▶ [Goal of the exercise]
No pictures are to be included when the entries below are reproduced exactly.
===== Data records =====
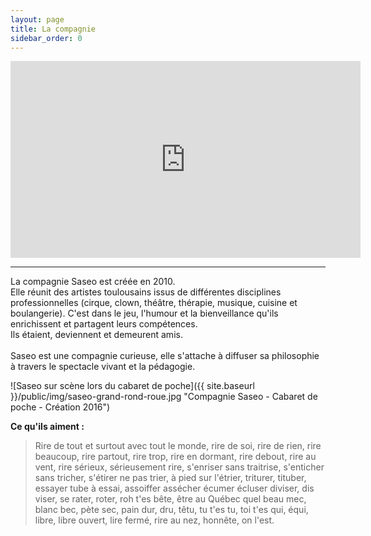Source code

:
 ```yaml
---
layout: page
title: La compagnie
sidebar_order: 0
---
```


<div class="videoWrapper">
  <iframe width="560" height="315" src="https://www.youtube-nocookie.com/embed/B7KMIM-vebs?rel=0" frameborder="0" allow="autoplay; encrypted-media" allowfullscreen></iframe>
</div>

---

<p class="message">
  La compagnie Saseo est créée en 2010.<br />
  Elle réunit des artistes toulousains issus de différentes disciplines professionnelles (cirque, clown, théâtre, thérapie, musique, cuisine et boulangerie). C'est dans le jeu, l'humour et la bienveillance qu'ils enrichissent et partagent leurs compétences.<br />
  Ils étaient, deviennent et demeurent amis.<br />
  <br />
  Saseo est une compagnie curieuse, elle s'attache à diffuser sa philosophie à travers le spectacle vivant et la pédagogie.
</p>

![Saseo sur scène lors du cabaret de poche]({{ site.baseurl }}/public/img/saseo-grand-rond-roue.jpg "Compagnie Saseo - Cabaret de poche - Création 2016")

**Ce qu'ils aiment :**
> Rire de tout et surtout avec tout le monde, rire de soi, rire de rien, rire beaucoup, rire partout, rire trop, rire en dormant, rire debout, rire au vent, rire sérieux, sérieusement rire, s'enriser sans traitrise, s'enticher sans tricher, s'étirer ne pas trier, à pied sur l'étrier, triturer, tituber, essayer tube à essai, assoiffer assécher écumer écluser diviser, dis viser, se rater, roter, roh t'es bête, être au Québec quel beau mec, blanc bec, pète sec, pain dur, dru, têtu, tu t'es tu, toi t'es qui, équi, libre, libre ouvert, lire fermé, rire au nez, honnête, on l'est.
=====
▶ [Result of this task]
Source code

:
 ```yaml
---
layout: page
title: La compagnie
sidebar_order: 0
---
```


<div class="videoWrapper">
  <iframe width="560" height="315" src="https://www.youtube-nocookie.com/embed/B7KMIM-vebs?rel=0" frameborder="0" allow="autoplay; encrypted-media" allowfullscreen></iframe>
</div>

---

<p class="message">
  La compagnie Saseo est créée en 2010.<br />
  Elle réunit des artistes toulousains issus de différentes disciplines professionnelles (cirque, clown, théâtre, thérapie, musique, cuisine et boulangerie). C'est dans le jeu, l'humour et la bienveillance qu'ils enrichissent et partagent leurs compétences.<br />
  Ils étaient, deviennent et demeurent amis.<br />
  <br />
  Saseo est une compagnie curieuse, elle s'attache à diffuser sa philosophie à travers le spectacle vivant et la pédagogie.
</p>

![Saseo sur scène lors du cabaret de poche]({{ site.baseurl }}/public/img/saseo-grand-rond-roue.jpg "Compagnie Saseo - Cabaret de poche - Création 2016")

**Ce qu'ils aiment :**
> Rire de tout et surtout avec tout le monde, rire de soi, rire de rien, rire beaucoup, rire partout, rire trop, rire en dormant, rire debout, rire au vent, rire sérieux, sérieusement rire, s'enriser sans traitrise, s'enticher sans tricher, s'étirer ne pas trier, à pied sur l'étrier, triturer, tituber, essayer tube à essai, assoiffer assécher écumer écluser diviser, dis viser, se rater, roter, roh t'es bête, être au Québec quel beau mec, blanc bec, pète sec, pain dur, dru, têtu, tu t'es tu, toi t'es qui, équi, libre, libre ouvert, lire fermé, rire au nez, honnête, on l'est.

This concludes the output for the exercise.